Reviewed by John Park

Among the never-ending stream of modern musical films, there were some hits, (Moulin Rouge, Hairspray) complete critical/financial flops (2009’s Fame and Rent) and those in between. (Evita, The Phantom of the Opera) But before you say “Oh no, not another flashy, camp, musical film”, Nine turns into a complex character study of one complicated film director.

Nine is based on an Italian masterpiece 8 ½ directed by Federico Fellini, which incidentally is based on Fellini himself. Daniel Day-Lewis plays Guido Contini, a troubled but once talented film director who is failing to write a single word for his script even when the costumes are being made, the sets are being built, and the film is supposed to be shot in ten days. His writer’s block is worsened by the complicated relationships he shares with the various women in his life. Day-Lewis’ Contini is not Marcello Mastroianni’s Guido in 8 ½ but is a more confused, burnt-out, and most importantly, is an original character that does not try to mimic the old version in any way.

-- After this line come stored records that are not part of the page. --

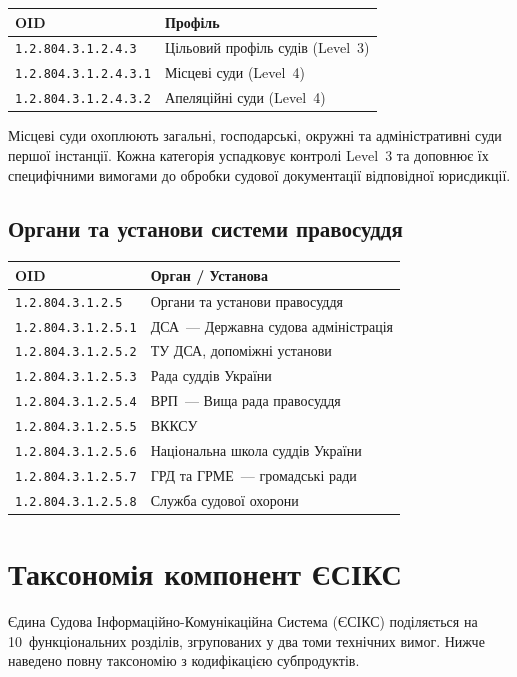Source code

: \begin{tabular}{ll}
\textbf{OID}                 & \textbf{Профіль} \\
\hline
\texttt{1.2.804.3.1.2.4.3}     & Цільовий профіль судів (Level~3) \\
\texttt{1.2.804.3.1.2.4.3.1}   & Місцеві суди (Level~4) \\
\texttt{1.2.804.3.1.2.4.3.2}   & Апеляційні суди (Level~4) \\
\end{tabular}

\vspace{0.5em}
Місцеві суди охоплюють загальні, господарські, окружні та адміністративні суди
першої інстанції. Кожна категорія успадковує контролі Level~3 та доповнює їх
специфічними вимогами до обробки судової документації відповідної юрисдикції.

\subsection{Органи та установи системи правосуддя}

\begin{tabular}{ll}
\textbf{OID}                 & \textbf{Орган / Установа} \\
\hline
\texttt{1.2.804.3.1.2.5}     & Органи та установи правосуддя \\
\texttt{1.2.804.3.1.2.5.1}   & ДСА~--- Державна судова адміністрація \\
\texttt{1.2.804.3.1.2.5.2}   & ТУ ДСА, допоміжні установи \\
\texttt{1.2.804.3.1.2.5.3}   & Рада суддів України \\
\texttt{1.2.804.3.1.2.5.4}   & ВРП~--- Вища рада правосуддя \\
\texttt{1.2.804.3.1.2.5.5}   & ВККСУ \\
\texttt{1.2.804.3.1.2.5.6}   & Національна школа суддів України \\
\texttt{1.2.804.3.1.2.5.7}   & ГРД та ГРМЕ~--- громадські ради \\
\texttt{1.2.804.3.1.2.5.8}   & Служба судової охорони \\
\end{tabular}

\newpage
\section{Таксономія компонент ЄСІКС}

Єдина Судова Інформаційно-Комунікаційна Система (ЄСІКС) поділяється на 10~функціональних
розділів, згрупованих у два томи технічних вимог. Нижче наведено повну таксономію з
кодифікацією субпродуктів.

To be honest, who wouldn’t be slightly distracted in his situation? He’s surrounded by his beautiful wife Luisa (Marion Cotillard), his seductive mistress Carla (Penélope Cruz), his muse Claudia (Nicole Kidman), his confidante Lilane (Judi Dench), Stephanie (Kate Hudson), a stunning reporter who wants to have a good lay with Contini more than anything else, memories of his Mamma (Sophia Loren), and a prostitute from his childhood, Saraghina (Stacey ‘Fergie’ Ferguson) who taught him the art of love-making. All of these characters are introduced in a spectacular opening sequence where the women’s relationships with Guido are briefly explained.

Reading the long list of fabulous actors can build up unwanted hype and expectations. We all know they can act full stop. Just between the eight of them they share seven Oscar wins and eleven further nominations. Cotillard gives a quiet but intense performance as the victim of Contini’s numerous affairs, her intense rendition of “Take it All” making the audience truly sympathise with the situation this woman is in, Cruz is overflowing with sex appeal, more so when she’s twisting and wrapping her body around ropes and curtains, Kidman blesses the screen with her angelic, beautiful presence etc… But the important factor is to remember that this is a musical and to ask the crucial question of whether they can sing. Well, of course they can.

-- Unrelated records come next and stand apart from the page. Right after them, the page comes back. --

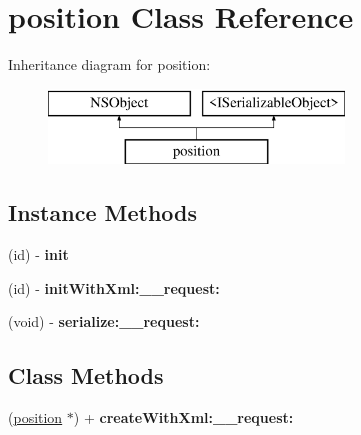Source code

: \hypertarget{interfaceposition}{}\section{position Class Reference}
\label{interfaceposition}
Inheritance diagram for position\+:\begin{figure}[H]
\begin{center}
\leavevmode
\includegraphics[height=2.000000cm]{interfaceposition}
\end{center}
\end{figure}
\subsection*{Instance Methods}
\begin{DoxyCompactItemize}
\item 
\hypertarget{interfaceposition_a8abf4d38b0726c92e517238d599ff71b}{}(id) -\/ {\bfseries init}\label{interfaceposition_a8abf4d38b0726c92e517238d599ff71b}

\item 
\hypertarget{interfaceposition_a021d37b31a1cc99a27a4a574467ea380}{}(id) -\/ {\bfseries init\+With\+Xml\+:\+\_\+\+\_\+request\+:}\label{interfaceposition_a021d37b31a1cc99a27a4a574467ea380}

\item 
\hypertarget{interfaceposition_acd19abd3f954e9403e8ca1067b4af9ea}{}(void) -\/ {\bfseries serialize\+:\+\_\+\+\_\+request\+:}\label{interfaceposition_acd19abd3f954e9403e8ca1067b4af9ea}

\end{DoxyCompactItemize}
\subsection*{Class Methods}
\begin{DoxyCompactItemize}
\item 
\hypertarget{interfaceposition_a3e7f776cc88fd26c9c9e26bab8563cd7}{}(\hyperlink{interfaceposition}{position} $\ast$) + {\bfseries create\+With\+Xml\+:\+\_\+\+\_\+request\+:}\label{interfaceposition_a3e7f776cc88fd26c9c9e26bab8563cd7}

\end{DoxyCompactItemize}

The casting of Day-Lewis was considered to be an odd one when first announced. No-one knew whether he could sing or not, and no-one really knew whether he could be convincing as an Italian. But once again, he doesn’t disappoint and his performance is faultless. He surprises all of us when he proves that his singing is just as powerful and effective as his acting. He only sings a couple of songs, but they’re unforgettable ones. His scruffy appearance reflects his chaotic lifestyle and it’s not surprising that he’s struggling to write a script.

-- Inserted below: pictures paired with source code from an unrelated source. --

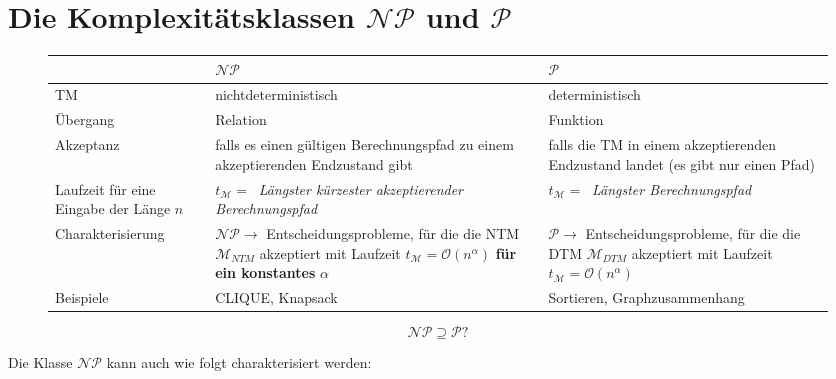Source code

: \documentclass{scrartcl}%
\begin{document}

    \section*{Die Komplexitätsklassen $\mathcal{N}\mathcal{P}$ und $\mathcal{P}$}

    \begin{figure}[H]
        \centering
        \begin{table}[H]
            \centering
            \renewcommand{\arraystretch}{1.7}
            \setlength{\tabcolsep}{4mm}
            \begin{tabular}{R{3cm}|p{4cm}|p{4cm}}
                & $\mathcal{N}\mathcal{P}$ & $\mathcal{P}$ \\\hline
                TM & nichtdeterministisch & deterministisch \\
                Übergang & Relation & Funktion \\
                Akzeptanz & falls es einen gültigen Berechnungspfad zu einem akzeptierenden Endzustand gibt & falls die TM in einem akzeptierenden Endzustand landet (es gibt nur einen Pfad) \\
                Laufzeit für eine Eingabe der Länge $n$& $t_{\mathcal{M}} =\ $ \textit{Längster kürzester akzeptierender Berechnungspfad} & $t_{\mathcal{M}} =\ $ \textit{Längster Berechnungspfad} \\
                Charakterisierung
                & $\mathcal{N}\mathcal{P} \rightarrow$ Entscheidungsprobleme, für die die NTM $\mathcal{M}_{NTM}$ akzeptiert mit Laufzeit $t_{\mathcal{M}} =\mathcal{O}(n^\alpha)$ \textbf{\textsf{für ein konstantes}} $\alpha$
                & $\mathcal{P} \rightarrow$ Entscheidungsprobleme, für die die DTM $\mathcal{M}_{DTM}$ akzeptiert mit Laufzeit $t_{\mathcal{M}} =\mathcal{O}(n^\alpha)$ \\
                Beispiele & CLIQUE, Knapsack & Sortieren, Graphzusammenhang \\
            \end{tabular}
        \end{table}
    \end{figure}

    \begin{equation*}
        \mathcal{N}\mathcal{P} \supseteq \mathcal{P} ?
    \end{equation*}

    Die Klasse $\mathcal{N}\mathcal{P}$ kann auch wie folgt charakterisiert werden:
\end{document}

Hudson, although stuck with a character who doesn’t end up being too crucial, is given her moment to shine with probably one of the best and memorable songs in the film, “Cinema Italiano.” She sings and dances her heart out, as do the back-up singers/dancers. The music is immediately catchy, as is the electrifying choreography that Hudson handles perfectly.

A special round of applause however, must go to Ferguson, who arguably delivers the best musical number in the film. For those who have seen the trailers, the song “Be Italian” will be quite familiar. But just wait until you see the big picture, when the big screen and sound systems capture Ferguson’s bold, steady voice as well as the sexy, dangerous and captivating visuals. The song covers two very different timelines and styles. There’s Contini’s intimate black-and-white flashback of Saraghina teaching the ever-so enthusiastic boys about sex, and then there’s the more passionate, full-coloured (very effectively in red and black) scene of Saraghina, various other women, sand and tambourines. What’s more impressive is Fergie’s perfect transformation into her character. She gained something like eight kilos and with her push-up dress, messy hair and glaring eyes, she looks exactly like someone who successfully sells sex for a living, promising to fulfill all the hidden male fantasies.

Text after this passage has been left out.